» **WHAT YOU ARE ASKED TO DO**
All of the records should be given again verbatim.

» **STORED DATA**
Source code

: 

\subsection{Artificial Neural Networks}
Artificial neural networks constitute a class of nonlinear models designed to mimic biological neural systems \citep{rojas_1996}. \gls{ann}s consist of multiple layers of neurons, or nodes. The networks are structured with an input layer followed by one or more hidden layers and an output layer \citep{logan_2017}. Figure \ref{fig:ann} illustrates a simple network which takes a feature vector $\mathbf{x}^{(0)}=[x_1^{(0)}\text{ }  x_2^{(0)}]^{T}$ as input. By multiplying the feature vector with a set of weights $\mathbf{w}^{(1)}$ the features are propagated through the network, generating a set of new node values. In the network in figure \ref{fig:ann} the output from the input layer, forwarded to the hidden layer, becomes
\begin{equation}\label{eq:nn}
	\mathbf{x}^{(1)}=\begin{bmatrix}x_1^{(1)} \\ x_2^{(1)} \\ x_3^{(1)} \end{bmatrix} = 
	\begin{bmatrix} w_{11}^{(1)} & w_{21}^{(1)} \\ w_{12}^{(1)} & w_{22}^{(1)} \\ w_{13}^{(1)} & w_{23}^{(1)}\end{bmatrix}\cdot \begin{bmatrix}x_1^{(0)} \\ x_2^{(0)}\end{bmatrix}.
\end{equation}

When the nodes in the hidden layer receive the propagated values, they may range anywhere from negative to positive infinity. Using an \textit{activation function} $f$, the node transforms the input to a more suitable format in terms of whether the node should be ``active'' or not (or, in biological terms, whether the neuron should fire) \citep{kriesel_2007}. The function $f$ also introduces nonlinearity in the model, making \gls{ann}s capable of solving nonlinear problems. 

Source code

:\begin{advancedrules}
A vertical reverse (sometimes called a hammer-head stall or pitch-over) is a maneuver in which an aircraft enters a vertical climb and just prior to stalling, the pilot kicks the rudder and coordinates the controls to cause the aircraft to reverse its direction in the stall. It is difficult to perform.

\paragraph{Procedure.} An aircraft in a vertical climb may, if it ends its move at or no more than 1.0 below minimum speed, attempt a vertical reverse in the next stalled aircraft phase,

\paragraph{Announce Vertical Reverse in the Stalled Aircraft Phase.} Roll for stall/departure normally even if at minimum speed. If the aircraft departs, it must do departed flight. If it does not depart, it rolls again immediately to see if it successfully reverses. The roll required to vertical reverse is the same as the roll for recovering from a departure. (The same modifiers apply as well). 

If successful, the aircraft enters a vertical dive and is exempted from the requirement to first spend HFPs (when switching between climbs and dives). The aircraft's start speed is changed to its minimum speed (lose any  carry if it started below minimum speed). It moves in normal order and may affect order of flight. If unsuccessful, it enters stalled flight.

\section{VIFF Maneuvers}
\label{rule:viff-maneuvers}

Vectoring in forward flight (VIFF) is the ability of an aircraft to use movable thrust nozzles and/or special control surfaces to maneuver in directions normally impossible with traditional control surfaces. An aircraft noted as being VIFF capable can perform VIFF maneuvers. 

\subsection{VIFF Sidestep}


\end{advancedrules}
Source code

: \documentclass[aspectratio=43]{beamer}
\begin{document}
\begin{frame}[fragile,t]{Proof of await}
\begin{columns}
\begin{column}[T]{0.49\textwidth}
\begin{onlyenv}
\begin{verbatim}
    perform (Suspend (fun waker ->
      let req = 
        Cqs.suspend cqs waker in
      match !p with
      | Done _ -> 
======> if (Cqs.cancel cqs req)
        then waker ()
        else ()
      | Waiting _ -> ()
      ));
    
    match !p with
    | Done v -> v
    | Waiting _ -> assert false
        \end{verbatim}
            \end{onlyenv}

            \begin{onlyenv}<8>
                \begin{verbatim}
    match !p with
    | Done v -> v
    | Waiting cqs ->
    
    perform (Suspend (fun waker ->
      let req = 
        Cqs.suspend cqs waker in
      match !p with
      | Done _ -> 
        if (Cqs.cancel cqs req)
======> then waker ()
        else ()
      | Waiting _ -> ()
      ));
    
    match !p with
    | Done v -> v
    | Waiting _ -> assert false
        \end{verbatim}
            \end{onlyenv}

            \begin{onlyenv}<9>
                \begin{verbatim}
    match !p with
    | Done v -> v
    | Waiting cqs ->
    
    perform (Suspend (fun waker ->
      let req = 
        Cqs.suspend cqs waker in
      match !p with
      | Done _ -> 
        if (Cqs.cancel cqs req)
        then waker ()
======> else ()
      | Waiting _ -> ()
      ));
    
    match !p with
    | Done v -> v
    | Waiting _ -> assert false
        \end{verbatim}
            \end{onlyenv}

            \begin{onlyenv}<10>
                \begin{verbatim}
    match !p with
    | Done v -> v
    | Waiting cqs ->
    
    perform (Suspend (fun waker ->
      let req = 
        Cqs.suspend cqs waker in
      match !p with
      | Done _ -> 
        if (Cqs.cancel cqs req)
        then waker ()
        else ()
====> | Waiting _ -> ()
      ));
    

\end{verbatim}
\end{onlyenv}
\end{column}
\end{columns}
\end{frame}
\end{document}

» **SOLUTION TO THIS EXERCISE**
Source code

: 

\subsection{Artificial Neural Networks}
Artificial neural networks constitute a class of nonlinear models designed to mimic biological neural systems \citep{rojas_1996}. \gls{ann}s consist of multiple layers of neurons, or nodes. The networks are structured with an input layer followed by one or more hidden layers and an output layer \citep{logan_2017}. Figure \ref{fig:ann} illustrates a simple network which takes a feature vector $\mathbf{x}^{(0)}=[x_1^{(0)}\text{ }  x_2^{(0)}]^{T}$ as input. By multiplying the feature vector with a set of weights $\mathbf{w}^{(1)}$ the features are propagated through the network, generating a set of new node values. In the network in figure \ref{fig:ann} the output from the input layer, forwarded to the hidden layer, becomes
\begin{equation}\label{eq:nn}
	\mathbf{x}^{(1)}=\begin{bmatrix}x_1^{(1)} \\ x_2^{(1)} \\ x_3^{(1)} \end{bmatrix} = 
	\begin{bmatrix} w_{11}^{(1)} & w_{21}^{(1)} \\ w_{12}^{(1)} & w_{22}^{(1)} \\ w_{13}^{(1)} & w_{23}^{(1)}\end{bmatrix}\cdot \begin{bmatrix}x_1^{(0)} \\ x_2^{(0)}\end{bmatrix}.
\end{equation}

When the nodes in the hidden layer receive the propagated values, they may range anywhere from negative to positive infinity. Using an \textit{activation function} $f$, the node transforms the input to a more suitable format in terms of whether the node should be ``active'' or not (or, in biological terms, whether the neuron should fire) \citep{kriesel_2007}. The function $f$ also introduces nonlinearity in the model, making \gls{ann}s capable of solving nonlinear problems. 

Source code

:\begin{advancedrules}
A vertical reverse (sometimes called a hammer-head stall or pitch-over) is a maneuver in which an aircraft enters a vertical climb and just prior to stalling, the pilot kicks the rudder and coordinates the controls to cause the aircraft to reverse its direction in the stall. It is difficult to perform.

\paragraph{Procedure.} An aircraft in a vertical climb may, if it ends its move at or no more than 1.0 below minimum speed, attempt a vertical reverse in the next stalled aircraft phase,

\paragraph{Announce Vertical Reverse in the Stalled Aircraft Phase.} Roll for stall/departure normally even if at minimum speed. If the aircraft departs, it must do departed flight. If it does not depart, it rolls again immediately to see if it successfully reverses. The roll required to vertical reverse is the same as the roll for recovering from a departure. (The same modifiers apply as well). 

If successful, the aircraft enters a vertical dive and is exempted from the requirement to first spend HFPs (when switching between climbs and dives). The aircraft's start speed is changed to its minimum speed (lose any  carry if it started below minimum speed). It moves in normal order and may affect order of flight. If unsuccessful, it enters stalled flight.

\section{VIFF Maneuvers}
\label{rule:viff-maneuvers}

Vectoring in forward flight (VIFF) is the ability of an aircraft to use movable thrust nozzles and/or special control surfaces to maneuver in directions normally impossible with traditional control surfaces. An aircraft noted as being VIFF capable can perform VIFF maneuvers. 

\subsection{VIFF Sidestep}


\end{advancedrules}
Source code

: \documentclass[aspectratio=43]{beamer}
\begin{document}
\begin{frame}[fragile,t]{Proof of await}
\begin{columns}
\begin{column}[T]{0.49\textwidth}
\begin{onlyenv}
\begin{verbatim}
    perform (Suspend (fun waker ->
      let req = 
        Cqs.suspend cqs waker in
      match !p with
      | Done _ -> 
======> if (Cqs.cancel cqs req)
        then waker ()
        else ()
      | Waiting _ -> ()
      ));
    
    match !p with
    | Done v -> v
    | Waiting _ -> assert false
        \end{verbatim}
            \end{onlyenv}

            \begin{onlyenv}<8>
                \begin{verbatim}
    match !p with
    | Done v -> v
    | Waiting cqs ->
    
    perform (Suspend (fun waker ->
      let req = 
        Cqs.suspend cqs waker in
      match !p with
      | Done _ -> 
        if (Cqs.cancel cqs req)
======> then waker ()
        else ()
      | Waiting _ -> ()
      ));
    
    match !p with
    | Done v -> v
    | Waiting _ -> assert false
        \end{verbatim}
            \end{onlyenv}

            \begin{onlyenv}<9>
                \begin{verbatim}
    match !p with
    | Done v -> v
    | Waiting cqs ->
    
    perform (Suspend (fun waker ->
      let req = 
        Cqs.suspend cqs waker in
      match !p with
      | Done _ -> 
        if (Cqs.cancel cqs req)
        then waker ()
======> else ()
      | Waiting _ -> ()
      ));
    
    match !p with
    | Done v -> v
    | Waiting _ -> assert false
        \end{verbatim}
            \end{onlyenv}

            \begin{onlyenv}<10>
                \begin{verbatim}
    match !p with
    | Done v -> v
    | Waiting cqs ->
    
    perform (Suspend (fun waker ->
      let req = 
        Cqs.suspend cqs waker in
      match !p with
      | Done _ -> 
        if (Cqs.cancel cqs req)
        then waker ()
        else ()
====> | Waiting _ -> ()
      ));
    

\end{verbatim}
\end{onlyenv}
\end{column}
\end{columns}
\end{frame}
\end{document}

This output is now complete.